A Probabilistic Framework for Improving Dense Object Detection in Underwater Image Data via Annealing-Based Data Augmentation

arXiv cs.CV / 4/24/2026

📰 NewsModels & Research

Key Points

  • Underwater object detection often suffers due to highly variable lighting, water clarity, viewpoints, and frequent occlusions compared with controlled environments.
  • The study builds a custom detection dataset from the DeepFish segmentation masks by generating bounding-box annotations, then uses a pseudo-simulated-annealing augmentation method inspired by copy-paste to create realistic crowded fish scenes.
  • The augmentation increases spatial diversity and object density during training, which helps the model generalize better to complex underwater scenes.
  • Experiments show the proposed method significantly outperforms a baseline YOLOv10 model, especially on a hard test set of manually annotated images captured from live-stream footage in the Florida Keys.
  • Overall, the work highlights data augmentation as an effective way to improve dense, real-world underwater detection robustness without changing the underlying detector architecture.

Abstract

Object detection models typically perform well on images captured in controlled environments with stable lighting, water clarity, and viewpoint, but their performance degrades substantially in real-world underwater settings characterized by high variability and frequent occlusions.

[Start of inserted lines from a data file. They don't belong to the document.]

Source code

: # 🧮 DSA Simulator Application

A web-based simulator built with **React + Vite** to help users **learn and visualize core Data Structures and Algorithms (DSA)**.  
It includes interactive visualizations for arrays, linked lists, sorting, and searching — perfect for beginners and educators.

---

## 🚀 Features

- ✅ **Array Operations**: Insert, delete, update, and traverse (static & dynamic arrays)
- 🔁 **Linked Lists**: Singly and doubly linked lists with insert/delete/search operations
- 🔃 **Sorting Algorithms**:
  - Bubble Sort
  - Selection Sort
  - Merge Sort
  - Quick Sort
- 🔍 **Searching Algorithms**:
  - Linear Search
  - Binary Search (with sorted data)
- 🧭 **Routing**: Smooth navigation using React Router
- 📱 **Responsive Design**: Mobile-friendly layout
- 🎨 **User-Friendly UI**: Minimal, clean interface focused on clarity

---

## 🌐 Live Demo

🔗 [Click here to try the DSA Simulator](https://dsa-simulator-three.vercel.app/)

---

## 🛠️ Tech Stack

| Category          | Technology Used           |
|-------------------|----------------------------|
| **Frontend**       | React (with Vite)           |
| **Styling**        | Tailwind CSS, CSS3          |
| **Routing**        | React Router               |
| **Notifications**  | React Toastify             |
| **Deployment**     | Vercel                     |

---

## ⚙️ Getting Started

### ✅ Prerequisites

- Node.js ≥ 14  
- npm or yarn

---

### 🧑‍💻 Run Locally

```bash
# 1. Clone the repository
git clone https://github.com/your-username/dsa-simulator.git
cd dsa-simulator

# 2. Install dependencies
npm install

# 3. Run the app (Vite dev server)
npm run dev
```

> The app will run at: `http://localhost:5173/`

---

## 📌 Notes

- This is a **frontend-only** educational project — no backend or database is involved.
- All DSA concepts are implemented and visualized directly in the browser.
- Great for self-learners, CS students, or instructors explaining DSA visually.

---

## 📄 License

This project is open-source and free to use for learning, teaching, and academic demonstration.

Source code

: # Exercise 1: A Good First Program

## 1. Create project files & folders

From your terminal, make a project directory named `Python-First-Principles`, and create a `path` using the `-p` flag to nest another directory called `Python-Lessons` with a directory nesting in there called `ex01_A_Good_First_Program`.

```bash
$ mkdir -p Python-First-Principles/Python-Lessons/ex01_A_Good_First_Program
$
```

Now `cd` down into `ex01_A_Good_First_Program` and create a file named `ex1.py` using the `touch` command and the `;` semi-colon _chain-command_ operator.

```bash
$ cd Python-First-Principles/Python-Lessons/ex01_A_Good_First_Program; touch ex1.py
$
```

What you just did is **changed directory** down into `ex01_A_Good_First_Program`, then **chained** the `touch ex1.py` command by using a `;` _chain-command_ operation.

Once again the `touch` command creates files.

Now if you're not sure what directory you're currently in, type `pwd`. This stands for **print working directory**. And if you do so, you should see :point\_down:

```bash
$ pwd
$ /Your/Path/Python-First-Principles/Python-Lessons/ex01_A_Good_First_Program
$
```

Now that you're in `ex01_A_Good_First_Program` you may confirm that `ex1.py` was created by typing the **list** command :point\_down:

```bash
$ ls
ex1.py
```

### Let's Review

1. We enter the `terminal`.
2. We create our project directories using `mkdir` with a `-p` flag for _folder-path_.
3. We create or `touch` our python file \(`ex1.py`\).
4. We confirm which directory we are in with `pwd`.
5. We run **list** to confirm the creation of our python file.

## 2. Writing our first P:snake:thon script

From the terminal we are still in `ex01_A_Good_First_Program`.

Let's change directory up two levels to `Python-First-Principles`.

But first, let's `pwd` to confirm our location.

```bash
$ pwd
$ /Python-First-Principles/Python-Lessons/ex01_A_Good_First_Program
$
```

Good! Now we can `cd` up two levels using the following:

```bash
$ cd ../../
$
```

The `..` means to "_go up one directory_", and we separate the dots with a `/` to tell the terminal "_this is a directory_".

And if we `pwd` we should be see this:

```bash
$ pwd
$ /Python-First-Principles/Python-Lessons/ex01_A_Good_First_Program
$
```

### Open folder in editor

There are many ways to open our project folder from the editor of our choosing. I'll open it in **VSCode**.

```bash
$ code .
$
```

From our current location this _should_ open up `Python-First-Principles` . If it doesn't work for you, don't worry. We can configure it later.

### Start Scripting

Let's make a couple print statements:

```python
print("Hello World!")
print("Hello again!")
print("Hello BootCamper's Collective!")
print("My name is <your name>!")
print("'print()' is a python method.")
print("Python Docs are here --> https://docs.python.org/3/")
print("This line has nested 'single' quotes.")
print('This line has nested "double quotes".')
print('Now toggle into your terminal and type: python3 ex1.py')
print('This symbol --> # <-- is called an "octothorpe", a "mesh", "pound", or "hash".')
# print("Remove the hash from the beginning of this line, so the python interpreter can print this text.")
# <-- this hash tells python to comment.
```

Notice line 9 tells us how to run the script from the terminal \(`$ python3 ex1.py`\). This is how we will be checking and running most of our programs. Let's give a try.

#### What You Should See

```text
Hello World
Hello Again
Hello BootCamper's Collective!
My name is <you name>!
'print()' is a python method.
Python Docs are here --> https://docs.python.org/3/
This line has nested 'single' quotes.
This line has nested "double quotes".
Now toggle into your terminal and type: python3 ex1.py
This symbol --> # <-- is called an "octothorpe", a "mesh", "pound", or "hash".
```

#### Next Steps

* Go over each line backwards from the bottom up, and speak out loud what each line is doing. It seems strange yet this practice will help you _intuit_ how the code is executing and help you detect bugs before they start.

In this work, we address these challenges by introducing a novel data augmentation framework designed to improve robustness in dense and unconstrained underwater scenes. Using the DeepFish dataset, which contains images of fish in natural environments, we first generate bounding box annotations from provided segmentation masks to construct a custom detection dataset. We then propose a pseudo-simulated annealing-based augmentation algorithm, inspired by the copy-paste strategy of Deng et al. [1], to synthesize realistic crowded fish scenarios. Our approach improves spatial diversity and object density during training, enabling better generalization to complex scenes. Experimental results show that our method significantly outperforms a baseline YOLOv10 model, particularly on a challenging test set of manually annotated images collected from live-stream footage in the Florida Keys. These results demonstrate the effectiveness of our augmentation strategy for improving detection performance in dense, real-world underwater environments.